3. Community Engagement and Support: Engage community leaders, refugee associations, and local organizations to raise awareness about sexual and reproductive health issues among female adolescent refugees. This can be done through community workshops, peer education programs, and support groups. By involving the community, stigma and cultural barriers can be addressed, and support networks can be established.

4. Collaboration with Existing Healthcare Providers: Strengthen collaboration between the Budumburam hospital and other healthcare providers, such as community pharmacies, to ensure a comprehensive and integrated approach to sexual and reproductive healthcare. This can include training healthcare providers on refugee-specific needs and ensuring the availability of contraceptives and other reproductive health services.

5. Mental Health Support: Recognize the psychological impact of sexual exploitation, violence, and abuse on female adolescent refugees and provide access to mental health support services. This can include counseling services, trauma-informed care, and referrals to specialized mental health professionals.

By implementing these recommendations, access to maternal health can be improved for female adolescent refugees in Ghana, reducing disparities in reproductive health outcomes and promoting universal health coverage and global health justice.
AI Innovations Methodology
Based on the provided information, here are some potential recommendations to improve access to maternal health for female adolescent refugees in Ghana:

1. Increase awareness and education: Implement comprehensive sexual and reproductive health education programs specifically targeted at female adolescent refugees. These programs should cover topics such as contraception, safe sex practices, and the prevention of sexual exploitation and abuse.

2. Strengthen healthcare services: Improve access to sexual and reproductive healthcare services, including family planning and contraception counseling, at the Budumburam Refugee Camp. This can be done by increasing the capacity and resources of the St Gregory Catholic hospital and collaborating with community pharmacies to provide contraceptive information and services.

3. Empowerment and support: Provide self-efficacy training and skills acquisition programs to help young refugee women negotiate and practice safe sex, resist sexual pressures, and make informed decisions about their reproductive health.

To simulate the impact of these recommendations on improving access to maternal health, a methodology could be developed as follows:

1. Baseline data collection: Conduct a survey similar to the one described in the provided information to gather baseline data on sexual behavior, contraceptive use, and access to maternal health services among female adolescent refugees in Ghana.

2. Intervention implementation: Implement the recommended interventions, such as sexual and reproductive health education programs, strengthening healthcare services, and empowerment and support programs.

3. Post-intervention data collection: After a specified period of time, conduct a follow-up survey to collect data on changes in sexual behavior, contraceptive use, and access to maternal health services among female adolescent refugees.

4. Data analysis: Analyze the pre- and post-intervention data to assess the impact of the interventions on improving access to maternal health.
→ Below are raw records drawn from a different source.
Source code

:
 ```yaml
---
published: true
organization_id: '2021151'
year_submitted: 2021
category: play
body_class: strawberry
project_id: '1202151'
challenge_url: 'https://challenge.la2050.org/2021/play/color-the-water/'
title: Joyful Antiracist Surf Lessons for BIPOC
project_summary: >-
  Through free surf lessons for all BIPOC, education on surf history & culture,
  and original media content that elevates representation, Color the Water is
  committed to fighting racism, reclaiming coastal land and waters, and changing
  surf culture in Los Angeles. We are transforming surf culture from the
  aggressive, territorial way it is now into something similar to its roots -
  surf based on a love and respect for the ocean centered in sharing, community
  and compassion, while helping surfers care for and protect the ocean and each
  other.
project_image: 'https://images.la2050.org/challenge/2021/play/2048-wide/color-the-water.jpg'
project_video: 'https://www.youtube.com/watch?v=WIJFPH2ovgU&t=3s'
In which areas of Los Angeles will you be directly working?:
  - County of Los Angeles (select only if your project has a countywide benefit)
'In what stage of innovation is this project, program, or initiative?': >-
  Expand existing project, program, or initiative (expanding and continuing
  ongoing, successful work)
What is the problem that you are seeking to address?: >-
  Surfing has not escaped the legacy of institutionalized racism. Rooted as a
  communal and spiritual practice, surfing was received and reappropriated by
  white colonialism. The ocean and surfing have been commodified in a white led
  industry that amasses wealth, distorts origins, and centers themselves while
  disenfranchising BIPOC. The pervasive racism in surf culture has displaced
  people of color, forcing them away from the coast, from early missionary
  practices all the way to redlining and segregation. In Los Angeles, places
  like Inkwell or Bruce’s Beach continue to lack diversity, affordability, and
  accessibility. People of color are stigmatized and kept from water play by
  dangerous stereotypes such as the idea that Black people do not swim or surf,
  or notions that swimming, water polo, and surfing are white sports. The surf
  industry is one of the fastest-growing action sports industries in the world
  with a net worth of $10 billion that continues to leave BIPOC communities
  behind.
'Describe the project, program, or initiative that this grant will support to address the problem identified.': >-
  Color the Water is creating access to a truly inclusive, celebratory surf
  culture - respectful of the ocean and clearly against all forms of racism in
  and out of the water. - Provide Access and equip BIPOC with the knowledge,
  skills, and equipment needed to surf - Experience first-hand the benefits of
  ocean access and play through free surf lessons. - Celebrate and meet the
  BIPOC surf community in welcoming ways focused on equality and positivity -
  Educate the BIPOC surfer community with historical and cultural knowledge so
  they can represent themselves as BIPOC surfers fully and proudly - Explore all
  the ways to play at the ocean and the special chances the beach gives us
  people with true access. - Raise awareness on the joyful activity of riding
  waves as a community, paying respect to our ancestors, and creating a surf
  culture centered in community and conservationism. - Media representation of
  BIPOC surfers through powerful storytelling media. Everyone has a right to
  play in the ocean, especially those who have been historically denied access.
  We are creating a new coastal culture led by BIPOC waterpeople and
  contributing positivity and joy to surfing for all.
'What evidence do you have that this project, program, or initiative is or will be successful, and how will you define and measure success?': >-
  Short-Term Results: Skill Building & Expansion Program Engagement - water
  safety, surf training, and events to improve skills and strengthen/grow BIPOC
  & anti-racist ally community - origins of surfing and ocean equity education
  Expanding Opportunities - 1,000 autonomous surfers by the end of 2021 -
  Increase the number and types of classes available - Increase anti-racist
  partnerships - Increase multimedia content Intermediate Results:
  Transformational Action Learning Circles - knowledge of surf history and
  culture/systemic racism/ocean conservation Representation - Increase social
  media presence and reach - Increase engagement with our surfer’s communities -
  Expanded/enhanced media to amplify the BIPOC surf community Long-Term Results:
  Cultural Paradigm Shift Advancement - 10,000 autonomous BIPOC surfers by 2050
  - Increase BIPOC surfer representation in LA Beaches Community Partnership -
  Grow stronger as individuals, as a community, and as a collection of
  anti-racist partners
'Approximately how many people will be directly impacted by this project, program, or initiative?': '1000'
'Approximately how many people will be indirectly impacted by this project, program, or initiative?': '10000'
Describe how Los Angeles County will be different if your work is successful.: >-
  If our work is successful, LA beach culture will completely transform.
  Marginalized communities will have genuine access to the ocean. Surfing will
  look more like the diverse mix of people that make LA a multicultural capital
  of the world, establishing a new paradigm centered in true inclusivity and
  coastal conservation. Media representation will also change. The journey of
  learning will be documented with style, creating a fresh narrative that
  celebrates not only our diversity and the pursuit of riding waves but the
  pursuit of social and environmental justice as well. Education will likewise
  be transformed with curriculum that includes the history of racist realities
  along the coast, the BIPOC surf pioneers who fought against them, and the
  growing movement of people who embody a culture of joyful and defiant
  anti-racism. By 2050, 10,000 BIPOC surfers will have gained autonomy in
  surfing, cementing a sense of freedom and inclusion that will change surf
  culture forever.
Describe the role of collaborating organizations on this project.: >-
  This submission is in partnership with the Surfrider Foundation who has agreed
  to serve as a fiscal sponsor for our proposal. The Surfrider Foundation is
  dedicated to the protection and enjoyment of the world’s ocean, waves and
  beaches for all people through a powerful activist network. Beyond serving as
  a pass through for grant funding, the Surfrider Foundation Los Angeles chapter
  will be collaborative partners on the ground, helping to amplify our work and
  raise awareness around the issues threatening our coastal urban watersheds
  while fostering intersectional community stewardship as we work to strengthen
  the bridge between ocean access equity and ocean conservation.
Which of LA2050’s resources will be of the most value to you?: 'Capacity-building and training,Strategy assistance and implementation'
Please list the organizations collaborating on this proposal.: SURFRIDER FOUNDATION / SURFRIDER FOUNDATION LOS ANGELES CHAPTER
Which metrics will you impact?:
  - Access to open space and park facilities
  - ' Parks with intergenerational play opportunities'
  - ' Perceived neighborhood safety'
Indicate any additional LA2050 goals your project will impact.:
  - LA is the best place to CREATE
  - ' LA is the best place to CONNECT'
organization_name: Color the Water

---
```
This can be done using descriptive statistical methods to compare the proportions and frequencies of various indicators before and after the interventions. Additionally, multivariate logistic regression analysis can be used to identify factors associated with improved access to maternal health.

5. Evaluation and interpretation: Evaluate the findings of the data analysis to determine the effectiveness of the interventions in improving access to maternal health. Interpret the results and draw conclusions about the impact of the recommendations on the target population.

It is important to note that this methodology is a general framework and may need to be adapted and tailored to the specific context and resources available for implementation and evaluation.